Siempre hay coches aparcados en doble fila. Tres carriles lo permiten y siempre hay una urgencia que justifique dejar, siempre un momentito, el coche para recadear o hacer una visita rápida. A veces, les dejan los intermitentes de emergencia puestos para engañar, supuestamente, al guardia de tráfico que quisiera ser escrupuloso con su trabajo. Quien conoce mi calle sabe que no es necesario: se hace la vista gorda y se da por buena la emergencia.
Casi no hay excrementos de perros en mi calle. Se ha vuelto muy cívica la vecindad de unos años para acá y son pocas las ocasiones en las que hay que esquivar algún desagradable presente que el dueño del animalito optó por no recoger.
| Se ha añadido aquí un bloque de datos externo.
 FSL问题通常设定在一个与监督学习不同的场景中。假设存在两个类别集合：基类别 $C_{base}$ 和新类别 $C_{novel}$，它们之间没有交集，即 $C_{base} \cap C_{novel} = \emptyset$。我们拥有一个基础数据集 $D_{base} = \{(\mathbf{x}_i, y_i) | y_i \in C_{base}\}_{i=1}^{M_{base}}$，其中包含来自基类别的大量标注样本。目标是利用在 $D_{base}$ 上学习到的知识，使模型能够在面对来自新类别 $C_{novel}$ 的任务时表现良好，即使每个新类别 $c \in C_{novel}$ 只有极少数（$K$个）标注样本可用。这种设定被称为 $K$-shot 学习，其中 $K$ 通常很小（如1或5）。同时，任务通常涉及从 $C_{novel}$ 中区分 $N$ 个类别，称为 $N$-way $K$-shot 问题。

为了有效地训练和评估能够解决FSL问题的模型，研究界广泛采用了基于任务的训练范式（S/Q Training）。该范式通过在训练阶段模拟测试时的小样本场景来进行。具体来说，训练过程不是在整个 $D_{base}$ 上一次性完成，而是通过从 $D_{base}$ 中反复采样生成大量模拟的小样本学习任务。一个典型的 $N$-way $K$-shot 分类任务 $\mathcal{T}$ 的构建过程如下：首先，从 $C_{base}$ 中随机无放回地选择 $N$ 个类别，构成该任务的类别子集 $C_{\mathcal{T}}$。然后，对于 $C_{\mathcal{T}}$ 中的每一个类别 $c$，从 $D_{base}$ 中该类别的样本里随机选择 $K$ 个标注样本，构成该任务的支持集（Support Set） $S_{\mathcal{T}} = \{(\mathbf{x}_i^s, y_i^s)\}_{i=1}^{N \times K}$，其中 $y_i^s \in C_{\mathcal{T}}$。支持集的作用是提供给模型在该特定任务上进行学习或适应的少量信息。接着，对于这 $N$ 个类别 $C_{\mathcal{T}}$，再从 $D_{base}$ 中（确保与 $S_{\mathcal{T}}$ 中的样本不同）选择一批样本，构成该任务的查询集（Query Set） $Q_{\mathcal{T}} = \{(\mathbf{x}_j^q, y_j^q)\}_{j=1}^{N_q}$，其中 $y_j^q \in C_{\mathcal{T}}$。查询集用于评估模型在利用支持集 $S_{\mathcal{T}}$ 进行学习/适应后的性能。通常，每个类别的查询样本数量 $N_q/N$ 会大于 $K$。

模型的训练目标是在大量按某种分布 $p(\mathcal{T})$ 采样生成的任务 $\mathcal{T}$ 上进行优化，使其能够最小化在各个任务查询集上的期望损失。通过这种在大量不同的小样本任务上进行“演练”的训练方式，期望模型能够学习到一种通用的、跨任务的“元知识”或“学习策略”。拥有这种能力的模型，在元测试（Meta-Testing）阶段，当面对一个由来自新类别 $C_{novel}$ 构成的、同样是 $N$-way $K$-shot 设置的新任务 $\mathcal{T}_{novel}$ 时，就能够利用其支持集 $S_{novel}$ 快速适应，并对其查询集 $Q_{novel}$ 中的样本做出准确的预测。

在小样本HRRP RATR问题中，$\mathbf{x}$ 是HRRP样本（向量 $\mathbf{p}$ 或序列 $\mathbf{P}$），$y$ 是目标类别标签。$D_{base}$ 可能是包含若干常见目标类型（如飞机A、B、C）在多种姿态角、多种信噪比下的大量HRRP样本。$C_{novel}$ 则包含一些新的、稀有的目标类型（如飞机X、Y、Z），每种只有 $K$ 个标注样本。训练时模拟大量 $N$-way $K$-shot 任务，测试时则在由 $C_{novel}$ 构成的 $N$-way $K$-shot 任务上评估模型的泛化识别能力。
Yo agradezco ese civismo como peatona, pero como persona debo mirar a otro lado cuando veo esas manitas enguantadas recoger con mimo el oloroso y calentito regalo de la mascota en cuestión.
Tiene mi calle en sus aceras árboles de hoja caduca cuyo nombre no me sé, pero que he prometido averiguar por el servicio inestimable que dan al paisaje y por no hacerles de menos frente a palmeras y olivos. Son un privilegio que nos ha sido respetado porque el tamaño de dichas aceras excede, con mucho, el normal en estos casos.
A mi calle le cambiaron el nombre hace ya muchos años y la ascendieron a avenida. Le quitaron el que se ajustaba a su temperatura media anual y la nombraron con un reputado político, ya pasado a mejor vida. Pasó de una palabra de cinco letras a cuatro palabras con veintiuna en total. La pesadilla de los formularios y de quienes deben rellenarlos. Pero así es la vida.

Fotografía: mi calle a derecha e izquierda, desde la terraza. Hoy, a las 12:30.